[Saved data entries]
★ ★ ★ ★
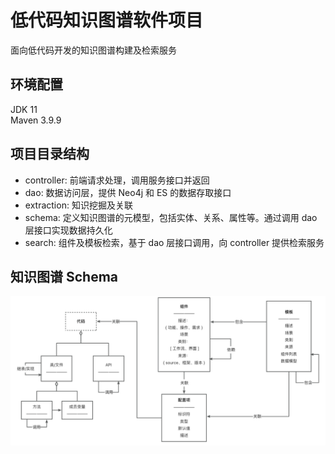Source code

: # 低代码知识图谱软件项目

面向低代码开发的知识图谱构建及检索服务

## 环境配置
JDK 11 \
Maven 3.9.9

## 项目目录结构
- controller: 前端请求处理，调用服务接口并返回
- dao: 数据访问层，提供 Neo4j 和 ES 的数据存取接口
- extraction: 知识挖掘及关联
- schema: 定义知识图谱的元模型，包括实体、关系、属性等。通过调用 dao 层接口实现数据持久化
- search: 组件及模板检索，基于 dao 层接口调用，向 controller 提供检索服务


## 知识图谱 Schema
![img.png](src/main/resources/static/img.png)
★ ★ ★ ★
Write out only what runs from the line holding "- schema: 定义知识图谱的元模型，包括实体、关系、属性等。通过调用" through the last line of the records, exactly as shown.

EXPECTED OUTPUT
- schema: 定义知识图谱的元模型，包括实体、关系、属性等。通过调用 dao 层接口实现数据持久化
- search: 组件及模板检索，基于 dao 层接口调用，向 controller 提供检索服务


## 知识图谱 Schema
![img.png](src/main/resources/static/img.png)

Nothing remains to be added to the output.